Monday, September 24, 2012

SUSTAINABLE TOURISM


Sustainable Tourism: Why It Is All About Marketing

There is very little point in putting together a really sustainable tourism product (like one that minimizes emissions, maximises local community benefits and delivers an authentic life-changing experience) and then going off and marketing it in a brash unsustainable way.
As sustainability can deliver benefits to whatever you do, and is a mind set as much as a practice, you will massively increase your results and your credibility if you market your sustainable tourism offer in a sustainable manner to a sustainable market.
But it’s got to be nose-to-tail holistic!
The key to sustainable marketing is that as you create your product you provide yourself with a multi-layered story, not a one-dimensional one – why? Because every single element of a sustainable tourism offer has its own authentic story – it hasn’t just happened because it’s cheap!
Sustainability also has a story in its tail – in other words, by creating a sustainable tourism offer, you are recognizing that there is a long chain of effects – economic effects, cultural effects, environmental effects and economic effects.
And it is this long chain of effects that both creates your story, emphasizes the quality and durability of your offer, creates your brand, identifies and qualifies your market, provides you with your marketing material and creates your marketing.
How? Because tourism has a very long, very deep, very complex value chain. Tourists travel by a variety of means, they stay in hotels that are in themselves purchasers of an enormous variety of consumables and use-ables and durables. Tourists eat a variety of foods, drink a variety of drinks, buy a variety of things and services in a variety of places on their travels. They affect the destination communities in a variety of ways – not only commercial.
Each tourism touch-point is also an opportunity to maximize both the actual value of the tourist’s and the local’s experience and an opportunity to maximize the perceived value of the tourism product.

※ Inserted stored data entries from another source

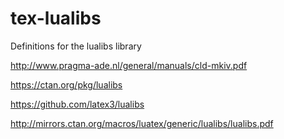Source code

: # tex-lualibs
Definitions for the lualibs library

http://www.pragma-ade.nl/general/manuals/cld-mkiv.pdf

https://ctan.org/pkg/lualibs

https://github.com/latex3/lualibs

http://mirrors.ctan.org/macros/luatex/generic/lualibs/lualibs.pdf

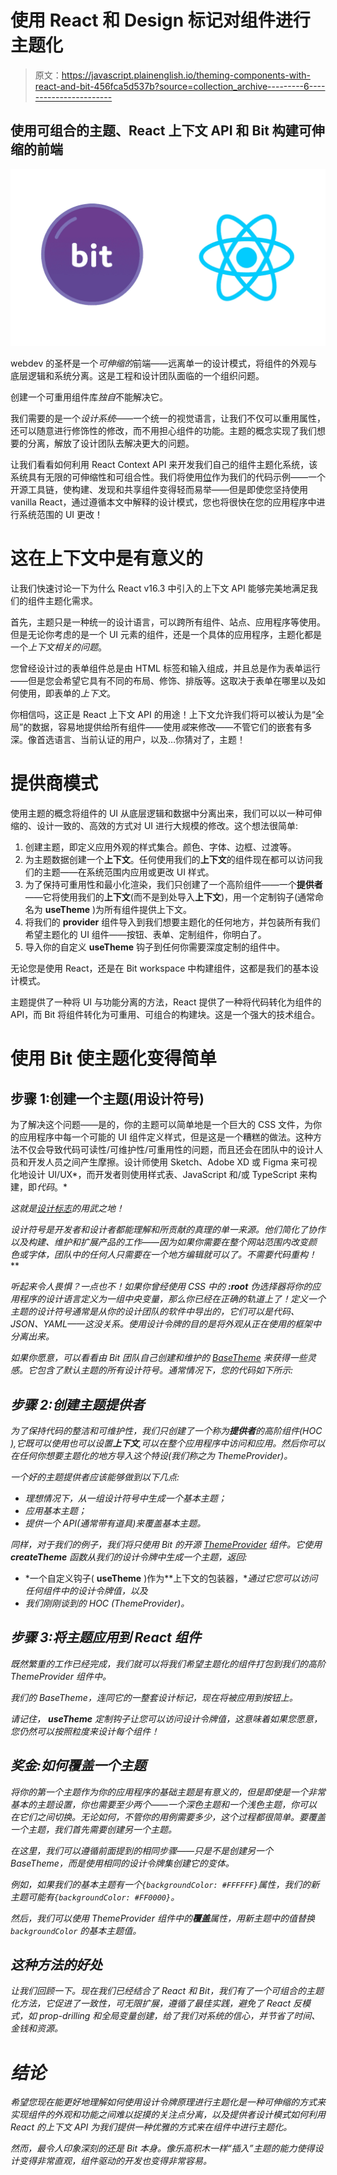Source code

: # 使用 React 和 Design 标记对组件进行主题化

> 原文：<https://javascript.plainenglish.io/theming-components-with-react-and-bit-456fca5d537b?source=collection_archive---------6----------------------->

## 使用可组合的主题、React 上下文 API 和 Bit 构建可伸缩的前端

![](img/019b0da457939293bcd514da85220c2f.png)

webdev 的圣杯是一个*可伸缩的*前端——远离单一的设计模式，将组件的外观与底层逻辑和系统分离。这是工程和设计团队面临的一个组织问题。

创建一个可重用组件库*独自*不能解决它。

我们需要的是一个*设计系统*——一个统一的视觉语言，让我们不仅可以重用属性，还可以随意进行修饰性的修改，而不用担心组件的功能。主题的概念实现了我们想要的分离，解放了设计团队去解决更大的问题。

让我们看看如何利用 React Context API 来开发我们自己的组件主题化系统，该系统具有无限的可伸缩性和可组合性。我们将使用[位](https://bit.dev/)作为我们的代码示例——一个开源工具链，使构建、发现和共享组件变得轻而易举——但是即使您坚持使用 vanilla React，通过遵循本文中解释的设计模式，您也将很快在您的应用程序中进行系统范围的 UI 更改！

# 这在上下文中是有意义的

让我们快速讨论一下为什么 React v16.3 中引入的上下文 API 能够完美地满足我们的组件主题化需求。

首先，主题只是一种统一的设计语言，可以跨所有组件、站点、应用程序等使用。但是无论你考虑的是一个 UI 元素的组件，还是一个具体的应用程序，主题化都是一个*上下文相关的问题*。

您曾经设计过的表单组件总是由 HTML 标签和输入组成，并且总是作为表单运行——但是您会希望它具有不同的布局、修饰、排版等。这取决于表单在哪里以及如何使用，即表单的*上下文*。

你相信吗，这正是 React 上下文 API 的用途！上下文允许我们将可以被认为是“全局”的数据，容易地提供给所有组件——使用*或*来修改——不管它们的嵌套有多深。像首选语言、当前认证的用户，以及…你猜对了，主题！

# **提供商模式**

使用主题的概念将组件的 UI 从底层逻辑和数据中分离出来，我们可以以一种可伸缩的、设计一致的、高效的方式对 UI 进行大规模的修改。这个想法很简单:

1.  创建主题，即定义应用外观的样式集合。颜色、字体、边框、过渡等。
2.  为主题数据创建一个**上下文**。任何使用我们的**上下文**的组件现在都可以访问我们的主题——在系统范围内应用或更改 UI 样式。
3.  为了保持可重用性和最小化渲染，我们只创建了一个高阶组件——一个**提供者**——它将使用我们的**上下文**(而不是到处导入**上下文**)，用一个定制钩子(通常命名为 **useTheme** )为所有组件提供上下文。
4.  将我们的 **provider** 组件导入到我们想要主题化的任何地方，并包装所有我们希望主题化的 UI 组件——按钮、表单、定制组件，你明白了。
5.  导入你的自定义 **useTheme** 钩子到任何你需要深度定制的组件中。

无论您是使用 React，还是在 Bit workspace 中构建组件，这都是我们的基本设计模式。

主题提供了一种将 UI 与功能分离的方法，React 提供了一种将代码转化为组件的 API，而 Bit 将组件转化为可重用、可组合的构建块。这是一个强大的技术组合。

# 使用 Bit 使主题化变得简单

## 步骤 1:创建一个主题(用设计符号)

为了解决这个问题——是的，你的主题可以简单地是一个巨大的 CSS 文件，为你的应用程序中每一个可能的 UI 组件定义样式，但是这是一个糟糕的做法。这种方法不仅会导致代码可读性/可维护性/可重用性的问题，而且还会在团队中的设计人员和开发人员之间产生摩擦。设计师使用 Sketch、Adobe XD 或 Figma 来可视化地设计 UI/UX*，而开发者则使用样式表、JavaScript 和/或 TypeScript 来构建，即*代码*。*

*这就是[设计标志](https://bit.cloud/blog/design-tokens-in-components-with-react-and-bit-l28qlxq6)的用武之地！*

***设计符号是开发者和设计者都能理解*和*所贡献的真理的单一来源。他们简化了协作以及构建、维护和扩展产品的工作——因为如果你需要在整个网站范围内改变颜色或字体，团队中的任何人只需要在一个地方编辑就可以了。不需要代码重构！***

*听起来令人畏惧？一点也不！如果你曾经使用 CSS 中的 **:root** 伪选择器将你的应用程序的设计语言定义为一组中央变量，那么你已经在正确的轨道上了！定义一个主题的设计符号通常是从你的设计团队的软件中导出的，它们可以是代码、JSON、YAML——这没关系。使用设计令牌的目的是将外观从正在使用的框架中分离出来。*

*如果你愿意，可以看看由 Bit 团队自己创建和维护的 [BaseTheme](https://bit.cloud/teambit/design/themes/base-theme) 来获得一些灵感。它包含了默认主题的所有设计符号。通常情况下，您的代码如下所示:*

## *步骤 2:创建主题提供者*

*为了保持代码的整洁和可维护性，我们只创建了一个称为**提供者**的高阶组件(HOC ),它既可以使用也可以设置**上下文**,可以在整个应用程序中访问和应用。然后你可以在任何你想要主题化的地方导入这个特设(我们称之为 ThemeProvider)。*

*一个好的主题提供者应该能够做到以下几点:*

*   *理想情况下，从一组设计符号中生成一个基本主题；*
*   *应用基本主题；*
*   *提供一个 API(通常带有道具)来覆盖基本主题。*

*同样，对于我们的例子，我们将只使用 Bit 的开源 [ThemeProvider](https://bit.cloud/teambit/base-react/theme/theme-provider) 组件。它使用 **createTheme** 函数从我们的设计令牌中生成一个主题，返回:*

*   *一个自定义钩子( **useTheme** )作为**上下文的包装器，**通过它您可以访问任何组件中的设计令牌值，以及*
*   *我们刚刚谈到的 HOC (ThemeProvider)。*

## *步骤 3:将主题应用到 React 组件*

*既然繁重的工作已经完成，我们就可以将我们希望主题化的组件打包到我们的高阶 ThemeProvider 组件中。*

*我们的 BaseTheme，连同它的一整套设计标记，现在将被应用到按钮上。*

*请记住， **useTheme** 定制钩子让您可以访问设计令牌值，这意味着如果您愿意，您仍然可以按照粒度来设计每个组件！*

## *奖金:如何覆盖一个主题*

*将你的第一个主题作为你的应用程序的基础主题是有意义的，但是即使是一个非常基本的主题设置，你也需要至少两个——一个深色主题和一个浅色主题，你可以在它们之间切换。无论如何，不管你的用例需要多少，这个过程都很简单。要覆盖一个主题，我们首先需要创建另一个主题。*

*在这里，我们可以遵循前面提到的相同步骤——只是不是创建另一个 BaseTheme，而是使用相同的设计令牌集创建它的变体。*

*例如，如果我们的基本主题有一个`{backgroundColor: #FFFFFF}`属性，我们的新主题可能有`{backgroundColor: #FF0000}`。*

*然后，我们可以使用 ThemeProvider 组件中的**覆盖**属性，用新主题中的值替换`backgroundColor` 的基本主题值。*

## *这种方法的好处*

*让我们回顾一下。现在我们已经结合了 React 和 Bit，我们有了一个可组合的主题化方法，它促进了一致性，可无限扩展，遵循了最佳实践，避免了 React 反模式，如 prop-drilling 和全局变量创建，给了我们对系统的信心，并节省了时间、金钱和资源。*

# *结论*

*希望您现在能更好地理解如何使用设计令牌原理进行主题化是一种可伸缩的方式来实现组件的外观和功能之间难以捉摸的关注点分离，以及提供者设计模式如何利用 React 的上下文 API 为我们提供一种优雅的方式来在组件中进行主题化。*

*然而，最令人印象深刻的还是 Bit 本身。像乐高积木一样“插入”主题的能力使得设计变得非常直观，组件驱动的开发也变得非常容易。*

So tourism is complex and multi-sectoral –it is therefore crammed full of opportunity for economic, social, cultural and environmental opportunities.
And every opportunity represents the potential to make life better for someone or somewhere plus the opportunity to make your offer more authentic and the opportunity both to market better and often to recruit more marketing partners.

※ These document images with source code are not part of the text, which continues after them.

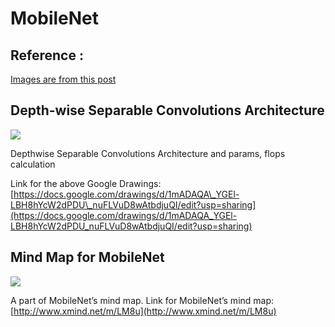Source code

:# MobileNet





## Reference : 

[Images are from this post](https://medium.com/@rockyxu399/mobilenet-paper-review-and-model-architecture-7963c22ea528) 

## Depth-wise Separable Convolutions Architecture <a id="aed4"></a>

![](https://miro.medium.com/max/2532/1*NqGhhPBCsS2OG4fGRTmkPQ.png)

Depthwise Separable Convolutions Architecture and params, flops calculation

Link for the above Google Drawings: [https://docs.google.com/drawings/d/1mADAQA\_YGEl-LBH8hYcW2dPDU\_nuFLVuD8wAtbdjuQI/edit?usp=sharing](https://docs.google.com/drawings/d/1mADAQA_YGEl-LBH8hYcW2dPDU_nuFLVuD8wAtbdjuQI/edit?usp=sharing)

## Mind Map for MobileNet <a id="497b"></a>

![](https://miro.medium.com/max/3752/1*EO4HwLjJ9xQIQjhq9nu9TA.png)

A part of MobileNet’s mind map. Link for MobileNet’s mind map: [http://www.xmind.net/m/LM8u](http://www.xmind.net/m/LM8u)


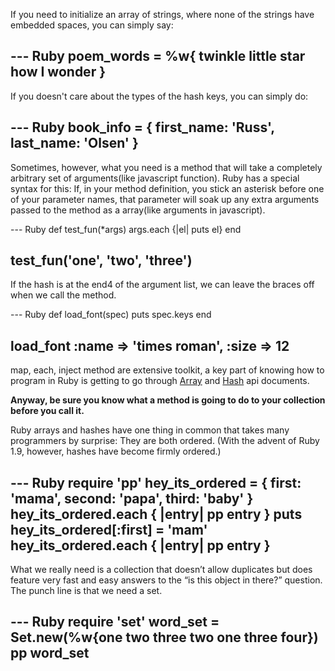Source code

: If you need to initialize an array of strings, where none of the strings have embedded spaces, you can simply say:

--- Ruby
poem_words = %w{ twinkle little star how I wonder }
---

If you doesn't care about the types of the hash keys, you can simply do:

--- Ruby
book_info = { first_name: 'Russ', last_name: 'Olsen' }
---

Sometimes, however, what you need is a method that will take a completely arbitrary set of arguments(like javascript function). Ruby has a special syntax for this: If, in your method definition, you stick an asterisk before one of your parameter names, that parameter will soak up any extra arguments passed to the method as a array(like arguments in javascript).

--- Ruby
def test_fun(*args)
  args.each {|el| puts el}
end

test_fun('one', 'two', 'three')
---

If the hash is at the end4 of the argument list, we can leave the braces off when we call the method.

--- Ruby
def load_font(spec)
  puts spec.keys
end

load_font :name => 'times roman', :size => 12
---

map, each, inject method are extensive toolkit, a key part of knowing how to program in Ruby is getting to go through [Array](http://www.ruby-doc.org/core/classes/Array.html) and [Hash](http://www.ruby-doc.org/core/classes/Hash.html) api documents.

**Anyway, be sure you know what a method is going to do to your collection before you call it.**

Ruby arrays and hashes have one thing in common that takes many programmers by surprise: They are both ordered. (With the advent of Ruby 1.9, however, hashes have become firmly ordered.)

--- Ruby
require 'pp'
hey_its_ordered = { first: 'mama', second: 'papa', third: 'baby' }
hey_its_ordered.each { |entry| pp entry }
puts
hey_its_ordered[:first] = 'mam'
hey_its_ordered.each { |entry| pp entry }
---

What we really need is a collection that doesn’t allow duplicates but does feature very fast and easy answers to the “is this object in there?” question. The punch line is that we need a set.

--- Ruby
require 'set'
word_set = Set.new(%w{one two three two one three four})
pp word_set
---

One of tourism’s key techniques is interpretation. Whether it’s a building, a historic or natural beauty site, an object, a place, whatever – putting it in its historical and cultural context by telling its story is what adds value to tourism, as it does for anything worthwhile.

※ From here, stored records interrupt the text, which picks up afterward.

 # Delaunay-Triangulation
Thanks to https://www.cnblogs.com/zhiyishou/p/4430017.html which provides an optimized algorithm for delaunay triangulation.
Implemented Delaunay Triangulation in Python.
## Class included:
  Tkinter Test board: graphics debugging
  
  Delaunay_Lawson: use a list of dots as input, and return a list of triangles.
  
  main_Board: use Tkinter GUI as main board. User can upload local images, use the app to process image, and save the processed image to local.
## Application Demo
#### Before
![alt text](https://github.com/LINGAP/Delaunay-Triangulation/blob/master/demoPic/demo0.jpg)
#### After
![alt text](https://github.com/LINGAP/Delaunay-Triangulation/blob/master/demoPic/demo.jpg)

Food producers nowadays have often appreciated this value-adding attribute of interpretation. Quality food really appreciates in perceived value when its story is told. The origins of foods, where and when and by whom they are produced, and how – all add layers and layers of value and offer the opportunity to differentiate and personalize in markets that are becoming commoditized and wholly price-based.
And, of course, this process is exactly the same for tourism. The effect of mass tourism, chain hotels and low cost carriers combined with internet-based global distribution systems is to commoditize tourism and to make price the major differential.
Sustainable tourism can play profitably outside this game, create and market well-drawn travel offers and use their stories to market them.
Moreover, mass tourism is often a business model that is composed of protagonists rather than co-operators. The key participant  n the value-chain (often a tour operator) manages the chain so that often the only value left accrues to that organization
A more sustainable model, emphasizing the authenticity of the elements and their situations can also create co-operative marketing models – getting more power behind the marketing and widening its scope.
The power of both tourism delivery and its marketing lies in the wealth of stories that describe it and entrance potential buyers. Sustainable tourism simply delivers more stories, better stories, healthier stories, much more entrancing stories.
Moreover these stories can be delivered, with effect and enthusiasm, and for benefit, by every member of the value chain, multiplying the sales and promotional potential and the opportunities for each participant enormously.
And making the whole process, simply, more sustainable.